The Fourth of July is quickly approaching and fireworks tents are popping up across the state, but local law enforcement is reminding citizens that fireworks are illegal within Sedalia city limits.
According to the Sedalia Code of Ordinances, “No person shall buy, sell, display or discharge any firecrackers, cannon crackers, aerial bombs, torpedoes, rockets, Roman candles, flares, or fireworks of any kind or description or any pyrotechnic material within the city.”
Sedalia Police Department Cmdr. Larry Ward told the Democrat last week that SPD officers respond to hundreds of time-consuming calls related to fireworks each year.
“Every year we get hundreds of fireworks calls that officers have to respond to,” Ward said. “They’re illegal to possess within the city limits, to fire them off or possess them.
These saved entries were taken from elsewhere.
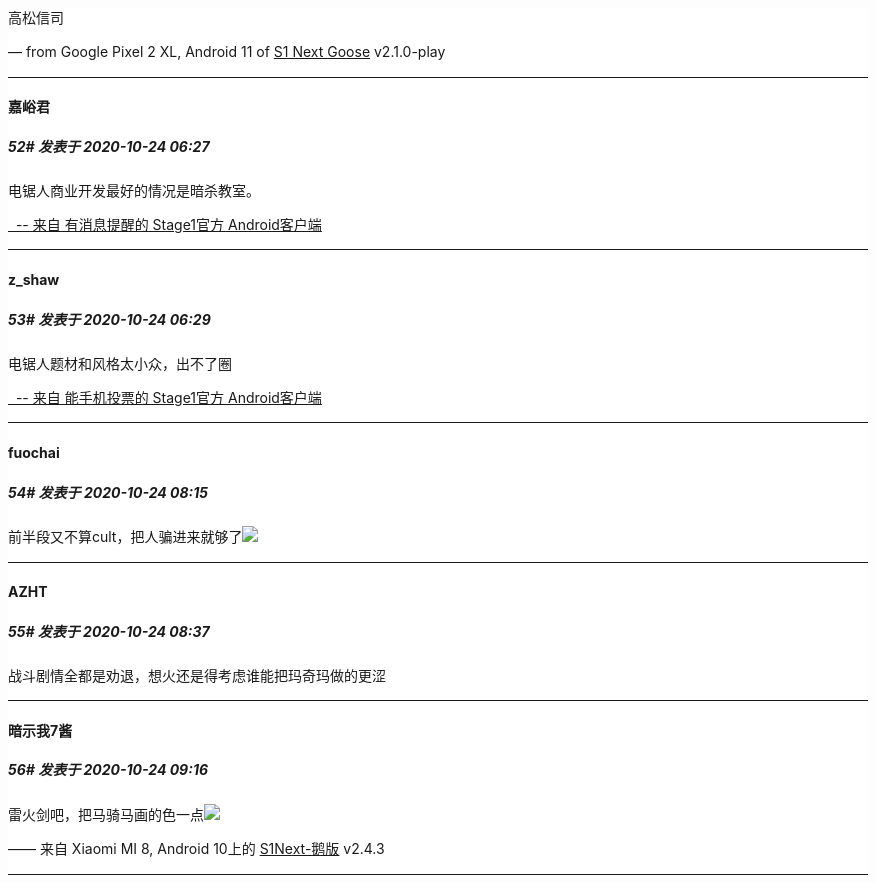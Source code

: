 
高松信司

— from Google Pixel 2 XL, Android 11 of [S1 Next Goose](https://pan.baidu.com/s/1mi43uRm) v2.1.0-play


-----

####  嘉峪君  
##### 52#       发表于 2020-10-24 06:27


电锯人商业开发最好的情况是暗杀教室。

[  -- 来自 有消息提醒的 Stage1官方 Android客户端](https://www.coolapk.com/apk/140634)


-----

####  z_shaw  
##### 53#       发表于 2020-10-24 06:29


电锯人题材和风格太小众，出不了圈

[  -- 来自 能手机投票的 Stage1官方 Android客户端](https://www.coolapk.com/apk/140634)


-----

####  fuochai  
##### 54#       发表于 2020-10-24 08:15


前半段又不算cult，把人骗进来就够了<img src="https://static.saraba1st.com/image/smiley/face2017/065.png" referrerpolicy="no-referrer">


-----

####  AZHT  
##### 55#       发表于 2020-10-24 08:37


战斗剧情全都是劝退，想火还是得考虑谁能把玛奇玛做的更涩


-----

####  暗示我7酱  
##### 56#       发表于 2020-10-24 09:16


雷火剑吧，把马骑马画的色一点<img src="https://static.saraba1st.com/image/smiley/face2017/033.png" referrerpolicy="no-referrer">

—— 来自 Xiaomi MI 8, Android 10上的 [S1Next-鹅版](https://github.com/ykrank/S1-Next/releases) v2.4.3


-----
If you buy them in the county you can have them in your vehicle (as you travel to your destination). … We would strongly recommend that if you spend a significant amount of money on fireworks, take them somewhere you can legally shoot them, keep us from confiscating fireworks people pay a significant amount for.”
Ward said fireworks-related calls increase the week before and continue the week after tents set up shop in Pettis County, and he thinks that most residents in violation just don’t realize fireworks are illegal in Sedalia. Those tents may confuse some citizens who say that if fireworks tents are in Sedalia then fireworks must be legal, but all those tents are legally set up in the county, just feet from city limit signs. Fireworks are legal to possess and use in Pettis County.
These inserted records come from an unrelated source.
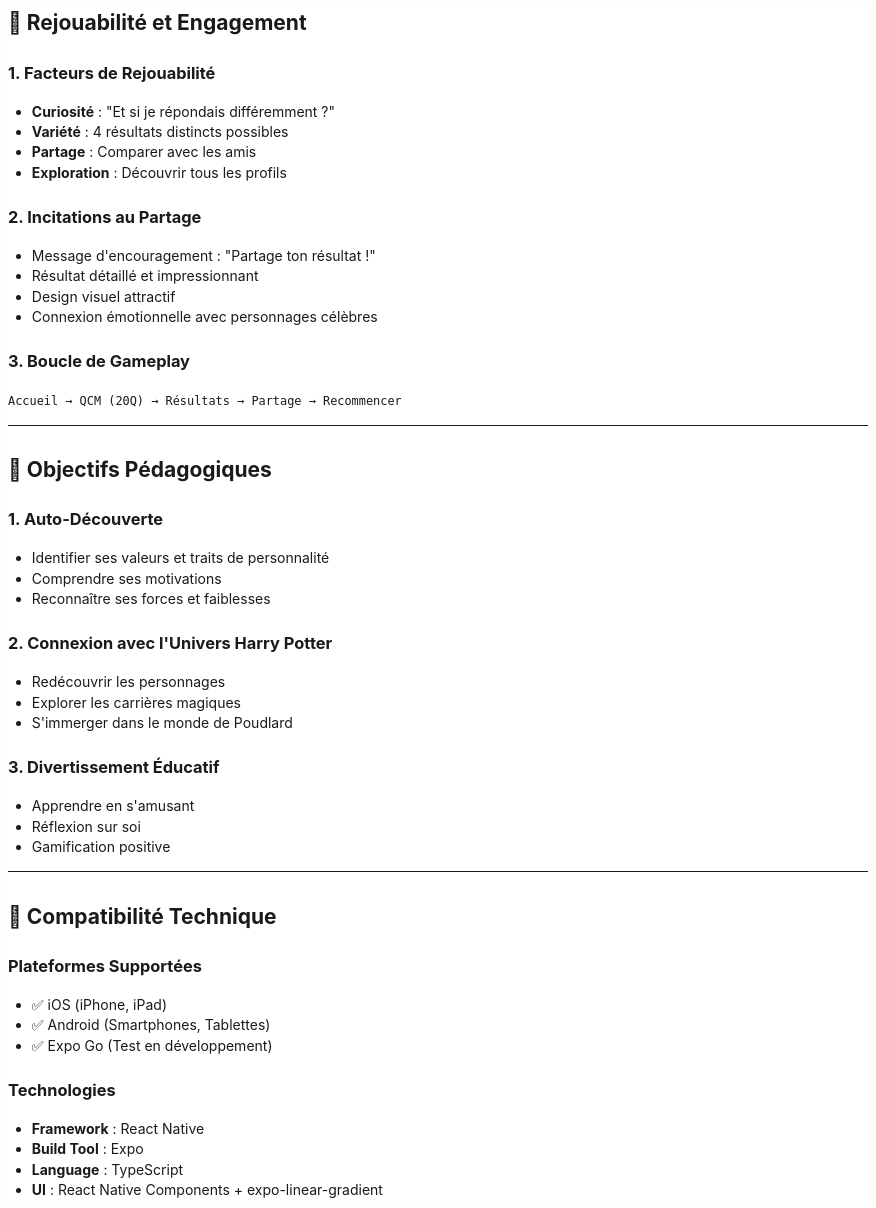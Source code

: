 
## 🔄 Rejouabilité et Engagement

### 1. Facteurs de Rejouabilité
- **Curiosité** : "Et si je répondais différemment ?"
- **Variété** : 4 résultats distincts possibles
- **Partage** : Comparer avec les amis
- **Exploration** : Découvrir tous les profils

### 2. Incitations au Partage
- Message d'encouragement : "Partage ton résultat !"
- Résultat détaillé et impressionnant
- Design visuel attractif
- Connexion émotionnelle avec personnages célèbres

### 3. Boucle de Gameplay
```
Accueil → QCM (20Q) → Résultats → Partage → Recommencer
```

---

## 🎯 Objectifs Pédagogiques

### 1. Auto-Découverte
- Identifier ses valeurs et traits de personnalité
- Comprendre ses motivations
- Reconnaître ses forces et faiblesses

### 2. Connexion avec l'Univers Harry Potter
- Redécouvrir les personnages
- Explorer les carrières magiques
- S'immerger dans le monde de Poudlard

### 3. Divertissement Éducatif
- Apprendre en s'amusant
- Réflexion sur soi
- Gamification positive

---

## 📱 Compatibilité Technique

### Plateformes Supportées
- ✅ iOS (iPhone, iPad)
- ✅ Android (Smartphones, Tablettes)
- ✅ Expo Go (Test en développement)

### Technologies
- **Framework** : React Native
- **Build Tool** : Expo
- **Language** : TypeScript
- **UI** : React Native Components + expo-linear-gradient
“Parents need to make sure their kids are setting them off somewhere lawful. The (Sedalia Area Chamber of Commerce hosts) a nice fireworks display at the (Missouri State) fairgrounds (on the Fourth of July),” Ward suggested as an alternative. “We’re asking for the cooperation of the community to follow the ordinance. We could be spending that time doing better things for the community rather than chasing every fireworks call that comes in.
“… Parents should supervise any use of fireworks and please use them outside of city limits where they are legal to discharge. We have injuries here every year with people using fireworks without supervision or under the influence of alcohol or other substances.”
Ward added that by abiding by local ordinances and not shooting fireworks in the city, citizens can avoid a $109 fine and confiscation of their fireworks.
He also added that people should be mindful that fireworks can cause some people emotional distress, such as veterans.
In previous years, Sedalia Fire Department officials have told the Democrat that using “basic common sense” is one of the best guidelines to use when utilizing fireworks where it is legal to do so.
For those citizens who will be celebrating Independence Day where fireworks are legal to shoot, the American Pyrotechnics Association recommends following these guidelines when using fireworks:
• Always read and follow the directions on the label.
• Always have an adult present when handling fireworks.
• Use fireworks outdoors in a safe, non-wooden area.
• Having a working garden hose or bucket of water handy.
• Light only one firework at a time.
• Never re-ignite a firework that doesn’t light the first time or one that has finished its display.
• Don’t throw fireworks at another person.
• Keep pets indoors and away from fireworks.
• Never shoot fireworks in metal or glass containers.
• Keep spectators at a safe distance.